Has anyone done a benchmark comparing a real machine to an EC2 instance on something concrete that is processor-bound? I'd be interested in hearing from anyone who has personally made a comparison in some manner.
That wouldn't be consistent over time. The EC2 Compute Units represent the power of a certain type of CPU at a certain point in time. Performance for a given clock speed has increased dramatically over the past few years. If you have a suggestion for something better, I can definitely pass it along to the EC2 team.
I like the EC2 compute units in general -- they are much better than keeping track of many different models of CPUs. There are, however, a couple of important limitations with this approach: First, different processors vary considerably in their integer : floating-point performance ratios, so your notion of how a modern CPU compares to a 1.0 GHz 2007 Opteron might be different from mine. Second, because the rated performance of instances is a minimum value and some instances (if you're lucky to get a new box, presumably) have slightly higher performance, it's not possible to test code on one instance and then expect it to take the same amount of time if run on a different instance of the same nominal size.

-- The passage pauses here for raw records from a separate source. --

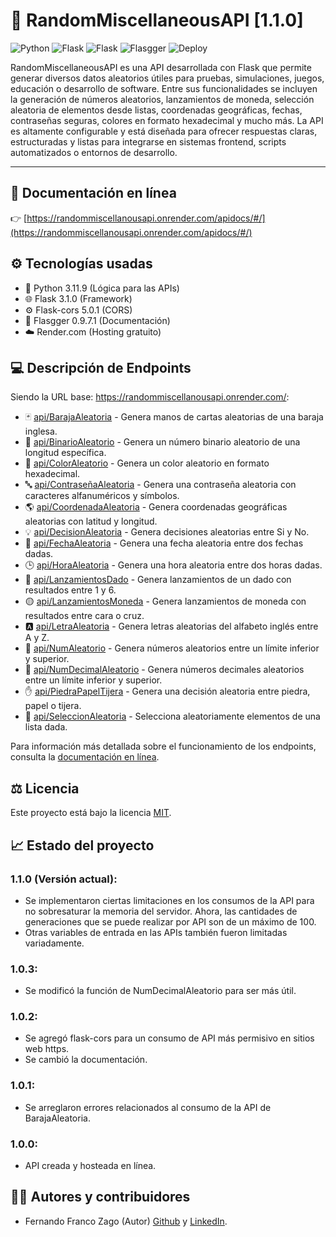 # 🧪 RandomMiscellaneousAPI [1.1.0]

![Python](https://img.shields.io/badge/Python-3.11.9-blue?logo=python)
![Flask](https://img.shields.io/badge/Flask-3.1.0-lightgrey?logo=flask)
![Flask](https://img.shields.io/badge/FlaskCORS-5.0.1-lightgrey?logo=flask)
![Flasgger](https://img.shields.io/badge/Flasgger-0.9.7.1-blueviolet?logo=swagger&logoColor=white)
![Deploy](https://img.shields.io/badge/Render-Live-brightgreen)

RandomMiscellaneousAPI es una API desarrollada con Flask que permite generar diversos datos aleatorios útiles para pruebas, simulaciones, juegos, educación o desarrollo de software. Entre sus funcionalidades se incluyen la generación de números aleatorios, lanzamientos de moneda, selección aleatoria de elementos desde listas, coordenadas geográficas, fechas, contraseñas seguras, colores en formato hexadecimal y mucho más. La API es altamente configurable y está diseñada para ofrecer respuestas claras, estructuradas y listas para integrarse en sistemas frontend, scripts automatizados o entornos de desarrollo.

---

## 📃 Documentación en línea

👉 [https://randommiscellanousapi.onrender.com/apidocs/#/](https://randommiscellanousapi.onrender.com/apidocs/#/)

## ⚙️ Tecnologías usadas

- 🐍 Python 3.11.9 (Lógica para las APIs)
- 🌐 Flask 3.1.0 (Framework)
- ⚙ Flask-cors 5.0.1 (CORS)
- 📃 Flasgger 0.9.7.1 (Documentación)
- ☁️ Render.com (Hosting gratuito)

## 💻 Descripción de Endpoints
Siendo la URL base: https://randommiscellanousapi.onrender.com/:
- 🃏 [api/BarajaAleatoria](https://randommiscellanousapi.onrender.com/api/BarajaAleatoria) - Genera manos de cartas aleatorias de una baraja inglesa.
- 🔢 [api/BinarioAleatorio](https://randommiscellanousapi.onrender.com/api/BinarioAleatorio) - Genera un número binario aleatorio de una longitud específica.
- 🎨 [api/ColorAleatorio](https://randommiscellanousapi.onrender.com/api/ColorAleatorio) - Genera un color aleatorio en formato hexadecimal.
- 🔤 [api/ContraseñaAleatoria](https://randommiscellanousapi.onrender.com/api/ContraseñaAleatoria) - Genera una contraseña aleatoria con caracteres alfanuméricos y símbolos.
- 🌎 [api/CoordenadaAleatoria](https://randommiscellanousapi.onrender.com/api/CoordenadaAleatoria) - Genera coordenadas geográficas aleatorias con latitud y longitud.
- 💡 [api/DecisionAleatoria](https://randommiscellanousapi.onrender.com/api/DecisionAleatoria) - Genera decisiones aleatorias entre Si y No.
- 📆 [api/FechaAleatoria](https://randommiscellanousapi.onrender.com/api/FechaAleatoria) - Genera una fecha aleatoria entre dos fechas dadas.
- 🕒 [api/HoraAleatoria](https://randommiscellanousapi.onrender.com/api/HoraAleatoria) - Genera una hora aleatoria entre dos horas dadas.
- 🎲 [api/LanzamientosDado](https://randommiscellanousapi.onrender.com/api/LanzamientosDado) - Genera lanzamientos de un dado con resultados entre 1 y 6.
- 🟡 [api/LanzamientosMoneda](https://randommiscellanousapi.onrender.com/api/LanzamientosMoneda) - Genera lanzamientos de moneda con resultados entre cara o cruz.
- 🅰 [api/LetraAleatoria](https://randommiscellanousapi.onrender.com/api/LetraAleatoria) - Genera letras aleatorias del alfabeto inglés entre A y Z.
- 🔢 [api/NumAleatorio](https://randommiscellanousapi.onrender.com/api/NumAleatorio) - Genera números aleatorios entre un límite inferior y superior.
- 🔢 [api/NumDecimalAleatorio](https://randommiscellanousapi.onrender.com/api/NumDecimalAleatorio) - Genera números decimales aleatorios entre un límite inferior y superior.
- ✋ [api/PiedraPapelTijera](https://randommiscellanousapi.onrender.com/api/PiedraPapelTijera) - Genera una decisión aleatoria entre piedra, papel o tijera.
- 🧾 [api/SeleccionAleatoria](https://randommiscellanousapi.onrender.com/api/SeleccionAleatoria?valores=rojo,verde,azul) - Selecciona aleatoriamente elementos de una lista dada.

Para información más detallada sobre el funcionamiento de los endpoints, consulta la [documentación en línea](https://randommiscellanousapi.onrender.com/apidocs/#/).

## ⚖ Licencia
Este proyecto está bajo la licencia [MIT](LICENSE).

## 📈 Estado del proyecto
### 1.1.0 (Versión actual):
- Se implementaron ciertas limitaciones en los consumos de la API para no sobresaturar la memoria del servidor. Ahora, las cantidades de generaciones que se puede realizar por API son de un máximo de 100.
- Otras variables de entrada en las APIs también fueron limitadas variadamente.
### 1.0.3:
- Se modificó la función de NumDecimalAleatorio para ser más útil.
### 1.0.2:
- Se agregó flask-cors para un consumo de API más permisivo en sitios web https.
- Se cambió la documentación.
### 1.0.1:
- Se arreglaron errores relacionados al consumo de la API de BarajaAleatoria.
### 1.0.0:
- API creada y hosteada en línea.

## 🙋‍♂️ Autores y contribuidores
- Fernando Franco Zago (Autor) [Github](https://github.com/WildRavenZ) y [LinkedIn](https://www.linkedin.com/in/fernando-franco-zago-066840313/).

To solve these two issues, I'd suggest taking the SPEC benchmarks (yes, they're crude... but they're better than nothing), publishing minimum SPECint and SPECfp values per EC2 Compute Unit, and then adding an API call to say "tell me what the SPEC values are for my instance i-12345678".
Of course, there are more complicated approaches which could work -- I can imagine a system where instead of having a pool of "small" instances, there are some "1 core, SPECint_base2000 750" instances, some "1 core, SPECint_base2000 800" instances, et cetera, and different prices for each (maybe even fluctuating from hour to hour based on demand or an auction system).
Ignoring NetBurst and assuming that Amazon decommissions servers after three or four years, I think frequency is a decent proxy for performance. If I built EC2 I would expose the real frequency and processor type, so instead of renting a "c1.xlarge" instance, you'd ask for "8x2.5GHz-IntelCore-7GB".